Wow, thanks so much for sharing! My code is in Python so I can't reuse yours directly, but will certainly take a look and see if I can learn anything and use some ideas, if you're OK with that.

You're correct that currently I'm not paying attention to rows/columns to predict each case. I do "fix" a lot of cells, but mostly due to notation variants or errors, missing or wrong symbols, extra characters and comments, etc. If an alg solves the wrong case for its cell, it gets assigned to the case it does solve. If an alg doesn't do anything useful, it's marked as unknown. Many of the remaining unknowns are, as you've said, things like [R D R, U'] or [R' D R, D] or M U2 M U2.

I did put some thought into how to fix unknown algs and detect algs that are wrong for the case, and considered both checking rows/columns and simply looking to adjacent cells for hints.

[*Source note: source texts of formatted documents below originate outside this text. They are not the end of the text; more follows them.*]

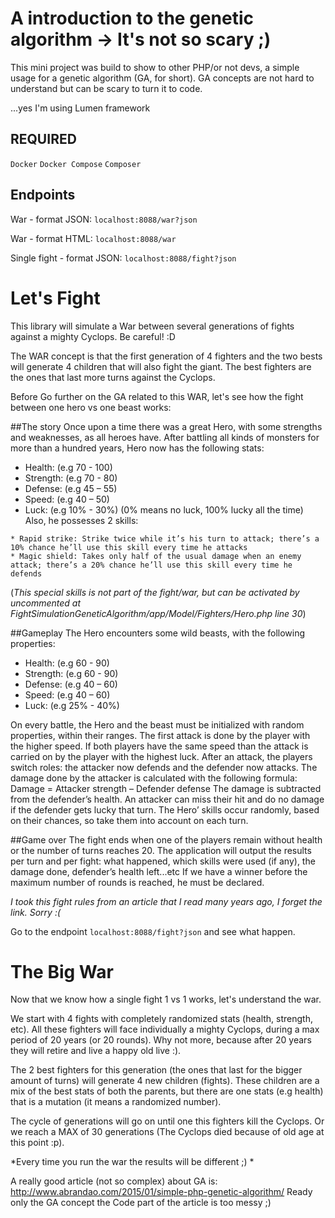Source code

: # A introduction to the genetic algorithm -> It's not so scary ;)

This mini project was build to show to other PHP/or not devs, a simple usage for a genetic algorithm (GA, for short). GA concepts are not hard to understand but can be scary to turn it to code.

...yes I'm using Lumen framework

## REQUIRED
`Docker`
`Docker Compose`
`Composer`

## Endpoints

War - format JSON:
`localhost:8088/war?json`

War - format HTML:
`localhost:8088/war`

Single fight - format JSON:
`localhost:8088/fight?json`

# Let's Fight

This library will simulate a War between several generations of fights against a mighty Cyclops. Be careful! :D

The WAR concept is that the first generation of 4 fighters and the two bests will generate 4 children that will also fight the giant. The best fighters are the ones that last more turns against the Cyclops.

Before Go further on the GA related to this WAR, let's see how the fight between one hero vs one beast works:

##The story Once upon a time there was a great Hero, with some strengths and weaknesses, as all heroes have. After battling all kinds of monsters for more than a hundred years, Hero now has the following stats: 
* Health: (e.g 70 - 100)
* Strength: (e.g 70 - 80) 
* Defense: (e.g 45 – 55) 
* Speed: (e.g 40 – 50)
* Luck: (e.g 10% - 30%) (0% means no luck, 100% lucky all the time) Also, he possesses 2 skills: 

```
* Rapid strike: Strike twice while it’s his turn to attack; there’s a 10% chance he’ll use this skill every time he attacks 
* Magic shield: Takes only half of the usual damage when an enemy attack; there’s a 20% chance he’ll use this skill every time he defends
``` 
(*This special skills is not part of the fight/war, but can be activated by uncommented at FightSimulationGeneticAlgorithm/app/Model/Fighters/Hero.php line 30*)

##Gameplay The Hero encounters some wild beasts, with the following properties: 
* Health: (e.g 60 - 90)
* Strength: (e.g 60 - 90) 
* Defense: (e.g 40 – 60) 
* Speed: (e.g 40 – 60) 
* Luck: (e.g 25% - 40%) 

On every battle, the Hero and the beast must be initialized with random properties, within their ranges. The first attack is done by the player with the higher speed. If both players have the same speed than the attack is carried on by the player with the highest luck. After an attack, the players switch roles: the attacker now defends and the defender now attacks. The damage done by the attacker is calculated with the following formula: Damage = Attacker strength – Defender defense The damage is subtracted from the defender’s health. An attacker can miss their hit and do no damage if the defender gets lucky that turn. The Hero’ skills occur randomly, based on their chances, so take them into account on each turn.

##Game over The fight ends when one of the players remain without health or the number of turns reaches 20. The application will output the results per turn and per fight: what happened, which skills were used (if any), the damage done, defender’s health left...etc If we have a winner before the maximum number of rounds is reached, he must be declared.

*I took this fight rules from an article that I read many years ago, I forget the link. Sorry :(*

Go to the endpoint `localhost:8088/fight?json` and see what happen.

# The Big War

Now that we know how a single fight 1 vs 1 works, let's understand the war.

We start with 4 fights with completely randomized stats (health, strength, etc). All these fighters will face individually a mighty Cyclops, during a max period of 20 years (or 20 rounds). Why not more, because after 20 years they will retire and live a happy old live :).

The 2 best fighters for this generation (the ones that last for the bigger amount of turns) will generate 4 new children (fights). These children are a mix of the best stats of both the parents, but there are one stats (e.g health) that is a mutation (it means a randomized number).

The cycle of generations will go on until one this fighters kill the Cyclops. Or we reach a MAX of 30 generations (The Cyclops died because of old age at this point :p).

*Every time you run the war the results will be different ;) *

A really good article (not so complex) about GA is:
http://www.abrandao.com/2015/01/simple-php-genetic-algorithm/
Ready only the GA concept the Code part of the article is too messy ;)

After looking through the unknowns to see what kinds of errors there were, I wasn't convinced I could consistently and reliably determine what the author intended, and wasn't yet convinced that auto-fixing algs was an appropriate thing for my site to do anyway, so I decided for now to put all the unknowns into a separate Google sheet where I could invite the authors and wider community to comment to add fixes. That's still my plan, although I haven't got round to it yet.

I will certainly have a look at your code to see if it will change my mind about whether I can reliably fix some algs automatically. Definitely there are some for which it could be quite easy if the expected case can be predicted from the cell. I might run some tests to see what proportion those are, and evaluate the results to see if they are sensible.

Many thanks again for sharing.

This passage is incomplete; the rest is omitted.